L’ILE DE FRANCE PASTRY LIMITED v GIGIRI SHOPPING CENTRE LIMITED [2008] KEHC 3969 (KLR)
Full Case Text
REPUBLIC OF KENYA
IN THE HIGH COURT OF KENYA AT NAIROBI
CIVIL DIVISION
CIVIL APPEAL NO. 726 OF 2005
L’ILE DE FRANCE PASTRY LIMITED...................APPELLANT
VERSUS
GIGIRI SHOPPING CENTRE LIMITED.............RESPONDENT
R U L I N G
The Respondent in this appeal has raised a preliminary objection to the appeal on a point of Law. That point is that the court has no jurisdiction to hear the appeal because the orders appealed against were given by a court that had no jurisdiction to grant them.
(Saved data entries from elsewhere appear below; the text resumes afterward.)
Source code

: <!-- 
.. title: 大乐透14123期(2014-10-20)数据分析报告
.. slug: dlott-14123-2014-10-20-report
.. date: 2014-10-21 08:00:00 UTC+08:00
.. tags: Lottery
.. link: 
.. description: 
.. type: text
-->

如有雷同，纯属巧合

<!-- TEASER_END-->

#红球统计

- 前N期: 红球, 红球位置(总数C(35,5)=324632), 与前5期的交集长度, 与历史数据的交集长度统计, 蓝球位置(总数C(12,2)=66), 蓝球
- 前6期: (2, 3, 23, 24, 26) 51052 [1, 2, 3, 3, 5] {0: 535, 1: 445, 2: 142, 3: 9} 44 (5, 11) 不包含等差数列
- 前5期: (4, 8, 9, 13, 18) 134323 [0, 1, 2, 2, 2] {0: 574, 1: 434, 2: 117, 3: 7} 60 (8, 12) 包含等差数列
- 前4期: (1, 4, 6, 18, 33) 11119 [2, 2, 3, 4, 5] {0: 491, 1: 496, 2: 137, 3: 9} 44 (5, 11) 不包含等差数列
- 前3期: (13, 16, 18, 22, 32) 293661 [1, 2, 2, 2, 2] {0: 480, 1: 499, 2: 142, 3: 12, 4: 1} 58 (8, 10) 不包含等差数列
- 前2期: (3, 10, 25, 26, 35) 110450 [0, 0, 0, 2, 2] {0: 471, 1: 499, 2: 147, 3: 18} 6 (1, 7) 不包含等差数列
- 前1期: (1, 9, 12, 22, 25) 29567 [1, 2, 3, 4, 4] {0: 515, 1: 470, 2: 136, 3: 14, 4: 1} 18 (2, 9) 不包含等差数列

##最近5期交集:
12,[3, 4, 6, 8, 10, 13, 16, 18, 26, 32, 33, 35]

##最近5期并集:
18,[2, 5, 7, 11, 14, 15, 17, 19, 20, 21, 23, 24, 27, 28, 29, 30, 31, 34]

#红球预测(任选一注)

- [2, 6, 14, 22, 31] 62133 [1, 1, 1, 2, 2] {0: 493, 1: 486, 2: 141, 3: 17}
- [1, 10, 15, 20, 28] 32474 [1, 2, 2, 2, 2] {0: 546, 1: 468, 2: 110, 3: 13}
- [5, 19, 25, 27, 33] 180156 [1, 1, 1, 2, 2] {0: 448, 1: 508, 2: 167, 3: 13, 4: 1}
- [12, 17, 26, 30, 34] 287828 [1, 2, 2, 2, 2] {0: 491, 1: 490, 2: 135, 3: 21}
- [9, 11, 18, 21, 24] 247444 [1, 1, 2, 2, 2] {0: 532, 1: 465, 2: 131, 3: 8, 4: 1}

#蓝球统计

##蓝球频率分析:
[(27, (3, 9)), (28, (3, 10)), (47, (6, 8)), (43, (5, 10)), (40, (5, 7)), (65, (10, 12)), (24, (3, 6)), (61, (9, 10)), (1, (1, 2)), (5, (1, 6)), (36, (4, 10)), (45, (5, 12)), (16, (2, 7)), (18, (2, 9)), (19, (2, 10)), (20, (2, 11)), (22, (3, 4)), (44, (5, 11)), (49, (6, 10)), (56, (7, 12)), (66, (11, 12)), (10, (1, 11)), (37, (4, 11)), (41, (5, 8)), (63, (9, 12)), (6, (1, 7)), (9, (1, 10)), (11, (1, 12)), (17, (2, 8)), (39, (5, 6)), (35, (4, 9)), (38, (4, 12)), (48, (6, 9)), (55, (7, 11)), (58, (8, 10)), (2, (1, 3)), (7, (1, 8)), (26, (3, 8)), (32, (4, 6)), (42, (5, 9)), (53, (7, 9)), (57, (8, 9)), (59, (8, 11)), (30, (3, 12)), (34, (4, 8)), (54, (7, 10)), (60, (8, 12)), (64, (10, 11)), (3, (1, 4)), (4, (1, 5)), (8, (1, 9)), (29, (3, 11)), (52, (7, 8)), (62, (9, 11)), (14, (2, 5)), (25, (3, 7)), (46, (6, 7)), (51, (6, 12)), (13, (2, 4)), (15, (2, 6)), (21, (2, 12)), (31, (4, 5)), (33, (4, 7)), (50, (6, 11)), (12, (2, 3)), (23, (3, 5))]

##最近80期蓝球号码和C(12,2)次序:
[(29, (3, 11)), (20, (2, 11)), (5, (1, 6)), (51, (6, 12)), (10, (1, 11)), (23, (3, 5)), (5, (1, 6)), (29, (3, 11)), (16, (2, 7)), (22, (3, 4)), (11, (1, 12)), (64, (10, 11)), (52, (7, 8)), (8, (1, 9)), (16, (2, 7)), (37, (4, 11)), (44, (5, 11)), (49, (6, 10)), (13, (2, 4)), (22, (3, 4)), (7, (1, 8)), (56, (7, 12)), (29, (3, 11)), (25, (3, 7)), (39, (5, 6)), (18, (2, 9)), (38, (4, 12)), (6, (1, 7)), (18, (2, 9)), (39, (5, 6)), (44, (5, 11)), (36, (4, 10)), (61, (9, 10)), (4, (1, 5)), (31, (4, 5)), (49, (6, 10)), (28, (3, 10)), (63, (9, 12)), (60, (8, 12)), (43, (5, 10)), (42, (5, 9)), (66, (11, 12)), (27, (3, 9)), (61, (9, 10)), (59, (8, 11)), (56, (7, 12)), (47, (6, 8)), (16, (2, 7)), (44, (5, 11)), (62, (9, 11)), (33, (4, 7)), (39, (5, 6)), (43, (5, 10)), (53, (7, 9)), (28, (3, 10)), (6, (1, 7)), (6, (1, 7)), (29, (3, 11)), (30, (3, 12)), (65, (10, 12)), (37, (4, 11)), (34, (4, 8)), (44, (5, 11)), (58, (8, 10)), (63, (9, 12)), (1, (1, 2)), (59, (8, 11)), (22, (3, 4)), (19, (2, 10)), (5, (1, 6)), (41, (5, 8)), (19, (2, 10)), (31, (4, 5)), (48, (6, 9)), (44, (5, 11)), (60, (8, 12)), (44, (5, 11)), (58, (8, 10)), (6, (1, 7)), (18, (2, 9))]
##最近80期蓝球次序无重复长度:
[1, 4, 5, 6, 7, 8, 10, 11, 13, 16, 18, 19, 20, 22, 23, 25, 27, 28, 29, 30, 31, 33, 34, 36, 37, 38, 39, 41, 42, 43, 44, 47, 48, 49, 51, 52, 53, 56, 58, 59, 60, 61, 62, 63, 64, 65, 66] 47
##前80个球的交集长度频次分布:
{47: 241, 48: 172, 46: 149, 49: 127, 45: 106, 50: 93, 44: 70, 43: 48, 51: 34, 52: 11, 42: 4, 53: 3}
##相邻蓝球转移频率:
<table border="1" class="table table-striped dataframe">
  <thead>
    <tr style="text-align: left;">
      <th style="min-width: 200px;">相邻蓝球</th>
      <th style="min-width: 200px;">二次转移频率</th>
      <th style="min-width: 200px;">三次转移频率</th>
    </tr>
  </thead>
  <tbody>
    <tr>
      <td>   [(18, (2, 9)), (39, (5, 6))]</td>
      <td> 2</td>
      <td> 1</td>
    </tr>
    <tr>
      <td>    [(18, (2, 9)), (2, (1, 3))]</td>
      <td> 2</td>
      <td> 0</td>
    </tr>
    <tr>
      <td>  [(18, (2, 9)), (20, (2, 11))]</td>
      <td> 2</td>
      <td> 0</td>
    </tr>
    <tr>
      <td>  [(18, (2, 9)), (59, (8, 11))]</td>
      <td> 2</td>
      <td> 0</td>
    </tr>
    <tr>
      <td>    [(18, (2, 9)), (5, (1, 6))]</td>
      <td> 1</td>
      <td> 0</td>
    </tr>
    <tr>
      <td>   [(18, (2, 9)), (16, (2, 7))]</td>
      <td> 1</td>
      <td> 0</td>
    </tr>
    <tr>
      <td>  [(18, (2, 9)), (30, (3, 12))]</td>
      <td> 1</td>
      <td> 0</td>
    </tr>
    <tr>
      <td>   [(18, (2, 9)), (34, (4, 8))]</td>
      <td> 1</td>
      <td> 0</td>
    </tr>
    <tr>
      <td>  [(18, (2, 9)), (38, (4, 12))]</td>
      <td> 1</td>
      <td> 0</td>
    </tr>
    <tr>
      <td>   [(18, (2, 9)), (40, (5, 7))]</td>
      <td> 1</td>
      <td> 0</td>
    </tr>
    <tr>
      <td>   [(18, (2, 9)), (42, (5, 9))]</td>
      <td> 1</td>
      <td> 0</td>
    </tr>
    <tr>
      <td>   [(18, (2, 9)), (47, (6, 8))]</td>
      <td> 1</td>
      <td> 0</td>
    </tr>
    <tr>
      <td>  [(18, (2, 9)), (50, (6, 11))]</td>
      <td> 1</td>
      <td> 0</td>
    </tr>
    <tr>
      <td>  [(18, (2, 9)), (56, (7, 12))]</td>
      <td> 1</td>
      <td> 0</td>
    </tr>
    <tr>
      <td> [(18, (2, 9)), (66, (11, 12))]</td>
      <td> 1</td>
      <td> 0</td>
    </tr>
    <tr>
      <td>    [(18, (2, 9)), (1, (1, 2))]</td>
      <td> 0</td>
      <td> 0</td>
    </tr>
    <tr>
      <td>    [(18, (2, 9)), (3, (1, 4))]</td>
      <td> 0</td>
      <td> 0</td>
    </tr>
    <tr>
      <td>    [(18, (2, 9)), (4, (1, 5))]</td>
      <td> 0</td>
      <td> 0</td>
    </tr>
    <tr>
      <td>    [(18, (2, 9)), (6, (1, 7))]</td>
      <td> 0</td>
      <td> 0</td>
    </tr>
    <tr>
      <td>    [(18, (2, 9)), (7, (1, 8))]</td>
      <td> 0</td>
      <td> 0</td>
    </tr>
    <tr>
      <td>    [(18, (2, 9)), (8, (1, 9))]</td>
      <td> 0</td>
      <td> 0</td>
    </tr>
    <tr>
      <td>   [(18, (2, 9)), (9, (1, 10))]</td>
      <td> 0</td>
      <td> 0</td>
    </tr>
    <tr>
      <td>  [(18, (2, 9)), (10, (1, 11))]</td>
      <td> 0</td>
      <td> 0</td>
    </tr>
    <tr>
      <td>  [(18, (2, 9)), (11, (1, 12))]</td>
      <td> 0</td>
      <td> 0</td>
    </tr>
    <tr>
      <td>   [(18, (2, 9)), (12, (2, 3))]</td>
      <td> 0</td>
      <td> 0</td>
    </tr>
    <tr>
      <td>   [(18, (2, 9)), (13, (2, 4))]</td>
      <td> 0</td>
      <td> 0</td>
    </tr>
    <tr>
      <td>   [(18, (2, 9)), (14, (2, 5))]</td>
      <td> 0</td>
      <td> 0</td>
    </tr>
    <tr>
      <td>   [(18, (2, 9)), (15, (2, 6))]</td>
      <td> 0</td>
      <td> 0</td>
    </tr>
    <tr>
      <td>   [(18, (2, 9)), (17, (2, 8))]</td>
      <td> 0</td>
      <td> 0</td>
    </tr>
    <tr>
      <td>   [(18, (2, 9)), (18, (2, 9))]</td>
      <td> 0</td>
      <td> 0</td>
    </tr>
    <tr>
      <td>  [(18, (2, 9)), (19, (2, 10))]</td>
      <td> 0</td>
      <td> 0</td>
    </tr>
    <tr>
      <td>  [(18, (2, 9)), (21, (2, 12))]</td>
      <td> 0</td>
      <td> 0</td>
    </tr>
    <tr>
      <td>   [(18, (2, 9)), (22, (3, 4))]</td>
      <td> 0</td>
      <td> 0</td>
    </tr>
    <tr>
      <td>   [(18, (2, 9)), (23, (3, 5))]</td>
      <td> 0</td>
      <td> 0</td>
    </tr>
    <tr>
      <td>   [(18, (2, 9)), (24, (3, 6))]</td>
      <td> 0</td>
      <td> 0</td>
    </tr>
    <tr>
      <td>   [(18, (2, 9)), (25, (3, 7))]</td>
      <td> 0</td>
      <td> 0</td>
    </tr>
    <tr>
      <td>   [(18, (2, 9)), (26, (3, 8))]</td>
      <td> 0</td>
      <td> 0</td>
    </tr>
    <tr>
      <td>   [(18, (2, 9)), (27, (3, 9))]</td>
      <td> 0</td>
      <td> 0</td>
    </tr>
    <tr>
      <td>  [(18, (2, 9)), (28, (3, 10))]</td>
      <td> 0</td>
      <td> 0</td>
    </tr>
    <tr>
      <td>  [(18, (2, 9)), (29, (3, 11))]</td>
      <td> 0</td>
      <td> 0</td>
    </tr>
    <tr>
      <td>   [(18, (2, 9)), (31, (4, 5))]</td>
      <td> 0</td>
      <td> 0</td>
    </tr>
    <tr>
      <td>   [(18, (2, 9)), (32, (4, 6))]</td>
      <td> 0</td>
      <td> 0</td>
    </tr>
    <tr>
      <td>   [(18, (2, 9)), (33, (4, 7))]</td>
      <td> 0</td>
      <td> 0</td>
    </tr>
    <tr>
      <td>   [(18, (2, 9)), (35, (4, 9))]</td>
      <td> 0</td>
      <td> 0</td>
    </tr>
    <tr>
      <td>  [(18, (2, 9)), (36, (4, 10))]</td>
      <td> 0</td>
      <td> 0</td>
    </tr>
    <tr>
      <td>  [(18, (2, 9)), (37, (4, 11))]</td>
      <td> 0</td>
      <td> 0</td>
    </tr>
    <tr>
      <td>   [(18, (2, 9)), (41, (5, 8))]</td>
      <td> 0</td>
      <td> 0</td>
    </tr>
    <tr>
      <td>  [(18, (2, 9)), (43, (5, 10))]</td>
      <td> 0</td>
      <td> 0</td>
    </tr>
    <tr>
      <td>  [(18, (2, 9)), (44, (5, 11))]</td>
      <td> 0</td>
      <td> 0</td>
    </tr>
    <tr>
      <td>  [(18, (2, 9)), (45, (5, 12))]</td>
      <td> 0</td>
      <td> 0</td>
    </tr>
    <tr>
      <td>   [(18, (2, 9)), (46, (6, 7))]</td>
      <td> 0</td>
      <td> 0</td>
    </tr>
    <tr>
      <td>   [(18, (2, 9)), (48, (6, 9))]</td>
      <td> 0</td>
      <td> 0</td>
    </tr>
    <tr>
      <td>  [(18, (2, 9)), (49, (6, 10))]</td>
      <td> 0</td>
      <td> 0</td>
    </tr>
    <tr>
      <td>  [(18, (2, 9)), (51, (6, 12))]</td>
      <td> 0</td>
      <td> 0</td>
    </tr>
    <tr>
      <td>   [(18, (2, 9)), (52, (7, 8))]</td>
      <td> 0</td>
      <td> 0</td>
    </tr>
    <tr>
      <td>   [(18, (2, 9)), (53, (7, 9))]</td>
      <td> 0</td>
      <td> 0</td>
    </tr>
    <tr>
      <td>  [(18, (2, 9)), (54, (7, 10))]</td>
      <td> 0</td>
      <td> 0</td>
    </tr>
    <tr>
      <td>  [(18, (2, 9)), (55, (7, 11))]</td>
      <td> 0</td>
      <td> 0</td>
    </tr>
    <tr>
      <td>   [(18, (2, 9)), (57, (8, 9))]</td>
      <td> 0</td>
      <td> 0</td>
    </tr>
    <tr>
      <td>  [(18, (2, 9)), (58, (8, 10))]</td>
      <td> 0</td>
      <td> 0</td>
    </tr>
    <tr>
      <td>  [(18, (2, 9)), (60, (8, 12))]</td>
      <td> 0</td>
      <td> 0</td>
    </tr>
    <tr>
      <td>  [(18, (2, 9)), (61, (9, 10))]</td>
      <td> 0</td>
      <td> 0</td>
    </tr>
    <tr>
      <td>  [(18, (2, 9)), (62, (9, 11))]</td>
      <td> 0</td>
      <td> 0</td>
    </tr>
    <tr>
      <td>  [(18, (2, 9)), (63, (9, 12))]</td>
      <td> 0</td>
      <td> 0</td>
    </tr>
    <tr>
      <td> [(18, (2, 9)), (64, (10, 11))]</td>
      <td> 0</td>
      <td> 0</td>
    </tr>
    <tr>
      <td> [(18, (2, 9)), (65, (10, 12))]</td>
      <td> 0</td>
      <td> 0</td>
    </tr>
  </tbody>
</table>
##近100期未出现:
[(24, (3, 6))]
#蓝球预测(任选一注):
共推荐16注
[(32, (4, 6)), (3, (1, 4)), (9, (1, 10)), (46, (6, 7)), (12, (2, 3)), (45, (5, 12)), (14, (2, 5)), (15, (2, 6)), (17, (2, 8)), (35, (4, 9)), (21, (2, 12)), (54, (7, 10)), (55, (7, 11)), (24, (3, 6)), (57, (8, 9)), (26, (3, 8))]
I have considered the written submissions filed on behalf of the parties and the cases cited. No oral submissions were made. The Appellant is the plaintiff in the lower court while the Respondent is the defendant. The Appellant claimed by plaint dated 9th July, 2004,inter alia,fora declaration that the Respondent’s refusal to renew the Appellant’s lease is unlawful, an order to compel the Respondent to renew the lease for a further term of 5 years and 6 months and an injunction to restrain the Respondent from evicting the Appellant from the premises.
The Respondent filed defence denying liability. It also counterclaimed for an order that the Appellant gives vacant possession of the premises (and in default eviction to issue), and a sum of KShs. 264, 000/00 said to be outstanding service charge. Following a request for judgement in default of defence the same was entered for the Respondent upon its counterclaim, and decree issued. It appears that the Appellant was evicted from the premises in execution of that decree.
The Appellant then filed an application to set aside the default judgement. That application was allowed on 16th September, 2005 and the Appellant granted leave to file defence to the counterclaim. By the same application the Appellant also sought a mandatory injunction to compel the Respondent to reinstate it into the suit premises. The lower court ordered that the said prayer for mandatory injunction be canvassed at the hearing of the suit. It is that order that the Appellant has appealed against in this appeal.
It is the Respondent’s case in this preliminary objection that the lower court had no jurisdiction to entertain the Appellant’s suit. The Respondent’s learned counsel submits that it is trite law that the High Court has no jurisdiction to entertain an appeal from orders or decrees made by a subordinate court without jurisdiction. He is, with respect, wrong. If the High Court cannot correct on appeal orders or decrees issued by subordinate courts without jurisdiction, who would? The cases cited by learned counsel as authority for that proposition are actually authority for the proposition that this court has no jurisdiction to transfer a case from a subordinate court that had no jurisdiction in the first place to entertain the suit to another subordinate court or to itself. That is an entirely different thing.
The Respondent has conceded that the subordinate court had no jurisdiction to entertain its counterclaim. But it is content to enjoy the orders granted to it by the lower court without jurisdiction, yet it would not suffer this court to review them on appeal.
I find the preliminary objection to be disingenuous and misconceived. This court has jurisdiction to entertain appeals against orders or decrees of the lower court given without jurisdiction. I ask again, if such illegal orders or decrees cannot be corrected by the High Court on appeal, who would?
The preliminary objection is not well-taken. It is hereby overruled with costs to the Appellant. It is so ordered.
DATED AND SIGNED AT NAIROBI THIS 11TH DAY OF JUNE 2008.